Buddhism is a religion based on rationality, objectivity, personal experience, and practice. It does not say anything about God. In fact, whether a person believes in any divine power at all is immaterial to Buddhism. What does matter? The mind. Delusions of the mind are what Buddhism seeks to eliminate. Opening and purifying the mind is its process, and freedom of the mind—nirvana—is its ultimate goal.

The term "nirvana," the way Buddhists use it, is not the same as the idea of heaven. Nirvana is the state of liberation from the dictates of the senses. While the Buddha said, "Bliss is nirvana," this absolutely does not mean a dreamy, insensible state—indeed, the closer to nirvana one becomes, the more fully present and aware they are. Truth cannot be sought or expected anywhere but here.

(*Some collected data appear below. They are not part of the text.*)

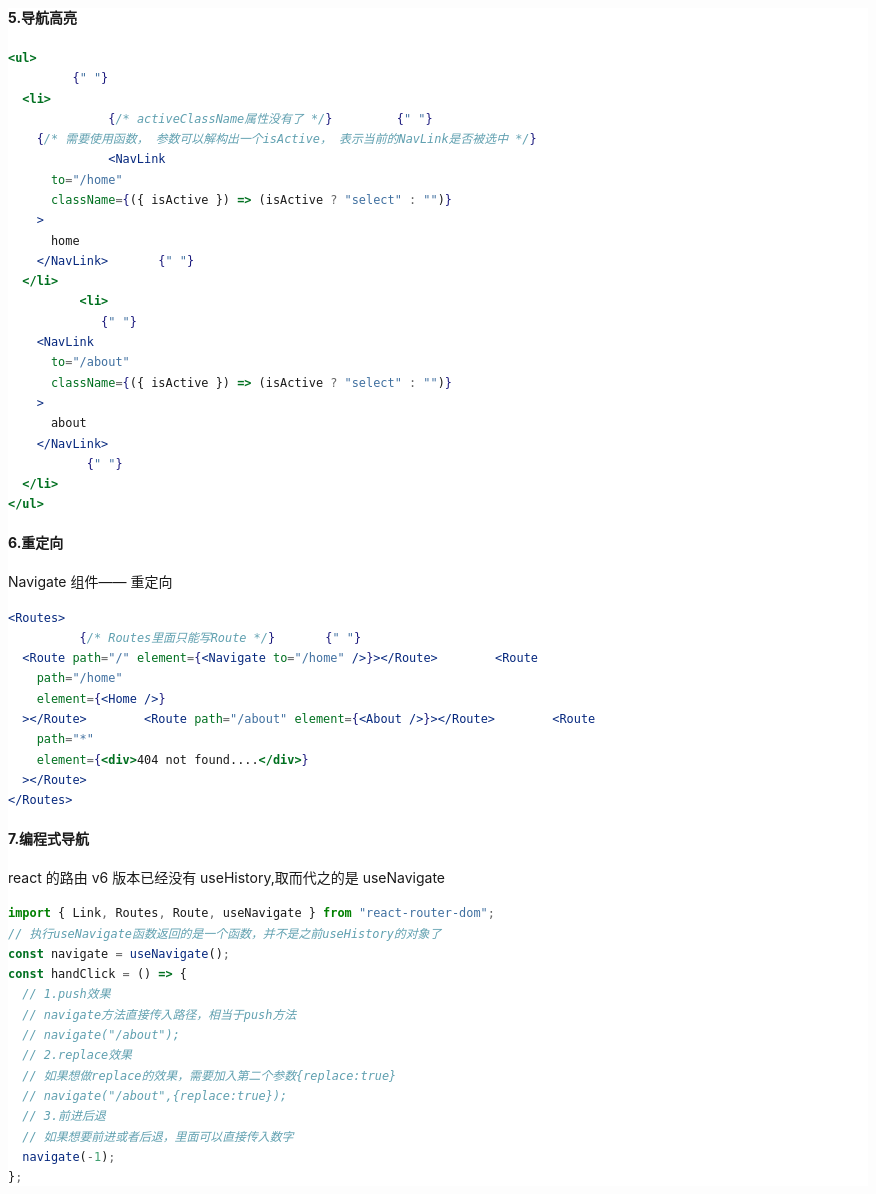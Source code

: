 #### 5.导航高亮

```jsx
<ul>
         {" "}
  <li>
              {/* activeClassName属性没有了 */}         {" "}
    {/* 需要使用函数， 参数可以解构出一个isActive， 表示当前的NavLink是否被选中 */}
              <NavLink
      to="/home"
      className={({ isActive }) => (isActive ? "select" : "")}
    >
      home
    </NavLink>       {" "}
  </li>
          <li>
             {" "}
    <NavLink
      to="/about"
      className={({ isActive }) => (isActive ? "select" : "")}
    >
      about
    </NavLink>
           {" "}
  </li>
</ul>
```

#### 6.重定向

Navigate 组件—— 重定向

```jsx
<Routes>
          {/* Routes里面只能写Route */}       {" "}
  <Route path="/" element={<Navigate to="/home" />}></Route>        <Route
    path="/home"
    element={<Home />}
  ></Route>        <Route path="/about" element={<About />}></Route>        <Route
    path="*"
    element={<div>404 not found....</div>}
  ></Route>
</Routes>
```

#### 7.编程式导航

react 的路由 v6 版本已经没有 useHistory,取而代之的是 useNavigate

```jsx
import { Link, Routes, Route, useNavigate } from "react-router-dom";
// 执行useNavigate函数返回的是一个函数，并不是之前useHistory的对象了
const navigate = useNavigate();
const handClick = () => {
  // 1.push效果
  // navigate方法直接传入路径，相当于push方法
  // navigate("/about");
  // 2.replace效果
  // 如果想做replace的效果，需要加入第二个参数{replace:true}
  // navigate("/about",{replace:true});
  // 3.前进后退
  // 如果想要前进或者后退，里面可以直接传入数字
  navigate(-1);
};
```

Buddhism is also a faith of great compassion. The Buddha himself was a man of enormous compassion, not judging others by appearance or caste, welcoming women and outcasts as students and training them as teachers, and ministering to those less fortunate with his own hands. The Buddha's strength in both head and heart has allowed Buddhists through the ages to choose a path to follow that speaks best to them, and major divisions of Buddhism have formed as a result—some focused on the mind, others on the heart. Happily, and instructively, the constant emphasis in Buddhism on being at peace within oneself and with other people has meant that these spiritual divisions have not resulted in significant conflict among their followers, contrasting sharply with what we will see later in Islam and Christianity.

The Buddha grew up in the Hindu society of India, and he believed in reincarnation. However, he did not believe in a physical soul that transmigrated to the next body. Rather, he likened a person's selfhood to a wave in the sea: As a wave moves along, its substance changes completely and constantly, but we can still recognize it as the same wave. The Buddha believed that a person's essence was like the wave, completely changing physical form but continuing on its path. He taught that achieving nirvana or full awareness could release someone from having to return in a physical body.

According to Buddhist philosophy, the only constant in the universe is change itself—impermanence. The Buddha said:

Life is a journey; death is a return to earth.

The universe is an inn; the passing years are like dust.

Another Buddhist phrase, "This too shall pass," has become popularized in recent years, and is a succinct statement of this fundamental Buddhist tenet.